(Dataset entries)

......

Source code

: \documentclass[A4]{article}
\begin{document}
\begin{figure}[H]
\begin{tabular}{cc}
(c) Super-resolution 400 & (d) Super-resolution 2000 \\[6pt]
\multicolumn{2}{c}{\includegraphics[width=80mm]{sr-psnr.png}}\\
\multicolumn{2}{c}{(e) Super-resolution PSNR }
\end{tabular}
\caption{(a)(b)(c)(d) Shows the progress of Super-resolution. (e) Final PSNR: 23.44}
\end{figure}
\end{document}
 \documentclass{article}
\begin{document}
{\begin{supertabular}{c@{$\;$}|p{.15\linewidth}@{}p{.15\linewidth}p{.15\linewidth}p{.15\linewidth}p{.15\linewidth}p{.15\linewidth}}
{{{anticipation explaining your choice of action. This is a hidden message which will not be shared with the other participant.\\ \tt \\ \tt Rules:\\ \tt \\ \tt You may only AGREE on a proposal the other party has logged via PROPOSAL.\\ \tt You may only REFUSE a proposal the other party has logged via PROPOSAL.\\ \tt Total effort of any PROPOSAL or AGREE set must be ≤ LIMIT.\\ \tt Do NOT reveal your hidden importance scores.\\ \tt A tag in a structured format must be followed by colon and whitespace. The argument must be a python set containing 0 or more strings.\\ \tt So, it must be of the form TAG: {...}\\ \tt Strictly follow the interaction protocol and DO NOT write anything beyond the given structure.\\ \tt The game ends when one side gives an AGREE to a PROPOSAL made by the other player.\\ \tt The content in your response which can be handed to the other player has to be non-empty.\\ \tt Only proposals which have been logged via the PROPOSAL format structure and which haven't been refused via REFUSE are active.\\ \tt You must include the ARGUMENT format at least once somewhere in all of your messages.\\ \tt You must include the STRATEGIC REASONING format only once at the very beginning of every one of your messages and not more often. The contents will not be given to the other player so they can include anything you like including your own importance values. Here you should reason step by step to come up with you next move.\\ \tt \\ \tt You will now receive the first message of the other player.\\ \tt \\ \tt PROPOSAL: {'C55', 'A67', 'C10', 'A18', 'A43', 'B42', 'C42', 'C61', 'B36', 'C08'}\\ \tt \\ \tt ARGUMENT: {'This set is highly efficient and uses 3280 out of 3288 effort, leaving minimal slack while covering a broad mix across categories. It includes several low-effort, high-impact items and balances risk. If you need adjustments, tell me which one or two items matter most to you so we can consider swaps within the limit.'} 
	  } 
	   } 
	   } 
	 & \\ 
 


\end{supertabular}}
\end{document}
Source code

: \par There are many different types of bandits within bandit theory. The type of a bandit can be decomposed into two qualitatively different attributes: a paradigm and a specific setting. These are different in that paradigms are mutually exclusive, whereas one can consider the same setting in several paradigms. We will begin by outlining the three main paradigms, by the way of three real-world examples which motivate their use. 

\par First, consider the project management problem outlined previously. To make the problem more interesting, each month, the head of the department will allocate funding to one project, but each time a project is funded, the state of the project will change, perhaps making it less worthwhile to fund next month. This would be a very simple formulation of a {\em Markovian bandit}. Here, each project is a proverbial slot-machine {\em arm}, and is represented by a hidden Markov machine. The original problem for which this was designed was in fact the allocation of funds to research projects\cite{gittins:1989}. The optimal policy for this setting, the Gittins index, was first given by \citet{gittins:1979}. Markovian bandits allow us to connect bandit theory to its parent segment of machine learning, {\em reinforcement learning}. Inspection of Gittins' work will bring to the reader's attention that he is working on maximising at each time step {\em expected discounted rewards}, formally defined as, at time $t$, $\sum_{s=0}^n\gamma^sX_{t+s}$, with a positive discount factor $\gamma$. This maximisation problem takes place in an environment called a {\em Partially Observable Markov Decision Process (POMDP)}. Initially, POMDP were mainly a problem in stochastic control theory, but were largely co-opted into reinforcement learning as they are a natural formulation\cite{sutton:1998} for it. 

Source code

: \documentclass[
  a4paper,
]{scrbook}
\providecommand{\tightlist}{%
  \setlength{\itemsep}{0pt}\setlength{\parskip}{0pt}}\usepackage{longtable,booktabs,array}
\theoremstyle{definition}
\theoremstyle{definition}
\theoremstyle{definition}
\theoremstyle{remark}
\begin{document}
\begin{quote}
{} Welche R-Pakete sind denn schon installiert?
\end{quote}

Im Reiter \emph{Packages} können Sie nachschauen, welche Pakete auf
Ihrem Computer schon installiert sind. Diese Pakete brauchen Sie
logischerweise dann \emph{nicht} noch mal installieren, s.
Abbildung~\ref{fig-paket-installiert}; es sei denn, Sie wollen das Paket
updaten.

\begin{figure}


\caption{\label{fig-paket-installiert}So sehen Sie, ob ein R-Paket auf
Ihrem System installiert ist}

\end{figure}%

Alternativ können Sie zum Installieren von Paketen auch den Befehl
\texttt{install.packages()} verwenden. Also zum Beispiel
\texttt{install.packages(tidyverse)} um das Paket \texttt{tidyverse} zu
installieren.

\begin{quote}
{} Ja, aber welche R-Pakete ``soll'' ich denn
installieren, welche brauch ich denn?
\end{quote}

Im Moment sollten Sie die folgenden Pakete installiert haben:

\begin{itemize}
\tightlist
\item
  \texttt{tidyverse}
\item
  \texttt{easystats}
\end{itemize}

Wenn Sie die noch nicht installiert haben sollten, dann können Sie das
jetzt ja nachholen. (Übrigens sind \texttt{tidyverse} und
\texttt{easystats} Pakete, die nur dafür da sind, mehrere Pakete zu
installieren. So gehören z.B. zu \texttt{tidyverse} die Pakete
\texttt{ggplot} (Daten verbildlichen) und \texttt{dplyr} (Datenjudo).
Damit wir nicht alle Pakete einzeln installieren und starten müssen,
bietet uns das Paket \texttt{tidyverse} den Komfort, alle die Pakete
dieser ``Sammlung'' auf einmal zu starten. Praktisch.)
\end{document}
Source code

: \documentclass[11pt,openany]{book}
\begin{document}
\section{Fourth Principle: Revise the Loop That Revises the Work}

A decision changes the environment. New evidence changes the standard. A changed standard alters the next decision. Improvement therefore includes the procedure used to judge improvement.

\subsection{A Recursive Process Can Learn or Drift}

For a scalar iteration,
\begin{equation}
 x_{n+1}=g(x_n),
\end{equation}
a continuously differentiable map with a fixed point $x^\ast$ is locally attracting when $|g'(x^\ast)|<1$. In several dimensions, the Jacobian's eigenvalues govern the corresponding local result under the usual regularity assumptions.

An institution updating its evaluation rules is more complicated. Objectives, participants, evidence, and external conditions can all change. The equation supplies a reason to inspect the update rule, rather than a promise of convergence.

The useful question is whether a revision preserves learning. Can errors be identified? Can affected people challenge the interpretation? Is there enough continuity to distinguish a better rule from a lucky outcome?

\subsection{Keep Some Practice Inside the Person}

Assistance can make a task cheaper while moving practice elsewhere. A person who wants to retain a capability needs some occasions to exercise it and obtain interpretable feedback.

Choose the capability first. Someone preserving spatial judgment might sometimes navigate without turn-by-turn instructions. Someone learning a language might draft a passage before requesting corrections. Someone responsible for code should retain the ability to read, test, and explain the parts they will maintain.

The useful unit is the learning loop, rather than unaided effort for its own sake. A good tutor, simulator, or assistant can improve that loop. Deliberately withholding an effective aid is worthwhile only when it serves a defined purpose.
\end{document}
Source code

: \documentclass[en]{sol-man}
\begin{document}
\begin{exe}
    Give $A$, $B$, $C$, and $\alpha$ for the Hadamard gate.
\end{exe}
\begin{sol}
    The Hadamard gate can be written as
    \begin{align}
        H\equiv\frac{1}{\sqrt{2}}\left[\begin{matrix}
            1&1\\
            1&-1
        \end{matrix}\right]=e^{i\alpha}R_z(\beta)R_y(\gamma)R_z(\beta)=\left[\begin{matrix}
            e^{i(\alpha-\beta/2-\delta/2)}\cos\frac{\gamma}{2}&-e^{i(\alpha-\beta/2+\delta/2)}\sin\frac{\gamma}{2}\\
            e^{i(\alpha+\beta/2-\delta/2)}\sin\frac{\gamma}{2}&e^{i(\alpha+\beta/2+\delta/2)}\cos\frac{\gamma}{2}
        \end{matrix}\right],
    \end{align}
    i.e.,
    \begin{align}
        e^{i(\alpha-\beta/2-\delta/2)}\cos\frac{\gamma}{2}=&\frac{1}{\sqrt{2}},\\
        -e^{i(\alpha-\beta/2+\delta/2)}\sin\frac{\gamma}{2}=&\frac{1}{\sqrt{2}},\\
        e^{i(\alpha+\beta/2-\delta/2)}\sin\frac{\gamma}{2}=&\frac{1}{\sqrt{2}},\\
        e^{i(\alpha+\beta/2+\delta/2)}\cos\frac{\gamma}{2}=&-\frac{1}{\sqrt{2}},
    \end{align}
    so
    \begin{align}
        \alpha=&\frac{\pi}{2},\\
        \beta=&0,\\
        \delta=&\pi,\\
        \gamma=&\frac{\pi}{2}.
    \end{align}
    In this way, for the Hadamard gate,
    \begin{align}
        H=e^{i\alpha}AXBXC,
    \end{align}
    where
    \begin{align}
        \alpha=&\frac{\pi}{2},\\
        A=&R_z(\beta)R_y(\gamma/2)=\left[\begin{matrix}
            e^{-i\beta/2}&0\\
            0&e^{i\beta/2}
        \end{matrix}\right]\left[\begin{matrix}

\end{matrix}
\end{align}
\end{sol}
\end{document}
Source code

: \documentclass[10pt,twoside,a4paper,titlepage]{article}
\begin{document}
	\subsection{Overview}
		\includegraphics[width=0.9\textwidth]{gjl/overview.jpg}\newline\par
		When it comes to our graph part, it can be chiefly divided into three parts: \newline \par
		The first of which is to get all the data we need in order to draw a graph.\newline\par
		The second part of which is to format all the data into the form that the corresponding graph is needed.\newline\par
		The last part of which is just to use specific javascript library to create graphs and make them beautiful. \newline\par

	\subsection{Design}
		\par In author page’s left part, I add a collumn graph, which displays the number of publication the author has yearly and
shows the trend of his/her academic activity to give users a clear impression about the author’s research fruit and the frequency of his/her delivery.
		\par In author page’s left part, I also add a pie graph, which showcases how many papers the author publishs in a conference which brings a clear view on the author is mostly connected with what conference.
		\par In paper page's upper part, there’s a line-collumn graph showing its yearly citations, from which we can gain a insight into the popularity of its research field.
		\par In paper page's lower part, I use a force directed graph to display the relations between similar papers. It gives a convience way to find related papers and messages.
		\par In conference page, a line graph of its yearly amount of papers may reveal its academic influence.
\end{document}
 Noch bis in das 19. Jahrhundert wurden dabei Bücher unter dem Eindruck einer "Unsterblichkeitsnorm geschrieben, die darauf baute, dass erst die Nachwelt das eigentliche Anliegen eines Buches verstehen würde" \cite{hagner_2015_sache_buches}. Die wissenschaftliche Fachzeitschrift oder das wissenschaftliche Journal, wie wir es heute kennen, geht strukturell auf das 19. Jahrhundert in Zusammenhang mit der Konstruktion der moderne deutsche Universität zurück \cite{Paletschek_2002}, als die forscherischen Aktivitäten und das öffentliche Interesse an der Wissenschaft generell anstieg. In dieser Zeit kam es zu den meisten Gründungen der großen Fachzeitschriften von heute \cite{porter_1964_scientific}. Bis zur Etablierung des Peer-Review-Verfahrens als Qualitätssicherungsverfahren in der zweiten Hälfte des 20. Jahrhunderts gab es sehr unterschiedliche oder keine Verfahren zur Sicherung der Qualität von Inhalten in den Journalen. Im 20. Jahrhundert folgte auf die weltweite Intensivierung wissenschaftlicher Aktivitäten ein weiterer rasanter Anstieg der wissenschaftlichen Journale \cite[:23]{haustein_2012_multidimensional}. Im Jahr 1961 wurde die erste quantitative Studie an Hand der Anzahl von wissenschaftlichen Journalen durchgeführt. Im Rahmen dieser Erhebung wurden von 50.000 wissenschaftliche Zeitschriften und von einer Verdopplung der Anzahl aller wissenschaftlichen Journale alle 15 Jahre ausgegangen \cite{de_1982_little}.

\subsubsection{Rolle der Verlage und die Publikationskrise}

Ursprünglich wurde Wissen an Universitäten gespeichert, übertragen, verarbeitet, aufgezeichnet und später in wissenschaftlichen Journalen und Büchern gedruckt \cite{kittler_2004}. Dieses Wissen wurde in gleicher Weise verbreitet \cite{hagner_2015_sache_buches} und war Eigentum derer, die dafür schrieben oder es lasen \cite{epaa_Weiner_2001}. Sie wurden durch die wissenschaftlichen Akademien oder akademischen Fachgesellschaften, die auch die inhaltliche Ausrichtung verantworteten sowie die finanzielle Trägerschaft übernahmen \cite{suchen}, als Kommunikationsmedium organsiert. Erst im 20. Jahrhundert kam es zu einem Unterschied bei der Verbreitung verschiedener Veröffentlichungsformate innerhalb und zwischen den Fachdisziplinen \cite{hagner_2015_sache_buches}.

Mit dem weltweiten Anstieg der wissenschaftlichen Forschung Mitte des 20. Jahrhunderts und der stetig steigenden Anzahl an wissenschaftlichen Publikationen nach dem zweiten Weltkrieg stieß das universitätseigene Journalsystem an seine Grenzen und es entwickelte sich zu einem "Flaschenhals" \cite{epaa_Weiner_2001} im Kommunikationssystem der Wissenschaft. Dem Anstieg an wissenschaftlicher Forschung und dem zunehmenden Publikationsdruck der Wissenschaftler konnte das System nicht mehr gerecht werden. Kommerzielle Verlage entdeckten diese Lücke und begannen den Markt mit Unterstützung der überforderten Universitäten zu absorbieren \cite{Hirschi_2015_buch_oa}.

......

**THE PROBLEM:** Which lines in the records above contain the word "tightlist"? Copy each one.

**WRITTEN RESPONSE:**
\providecommand{\tightlist}{%
\tightlist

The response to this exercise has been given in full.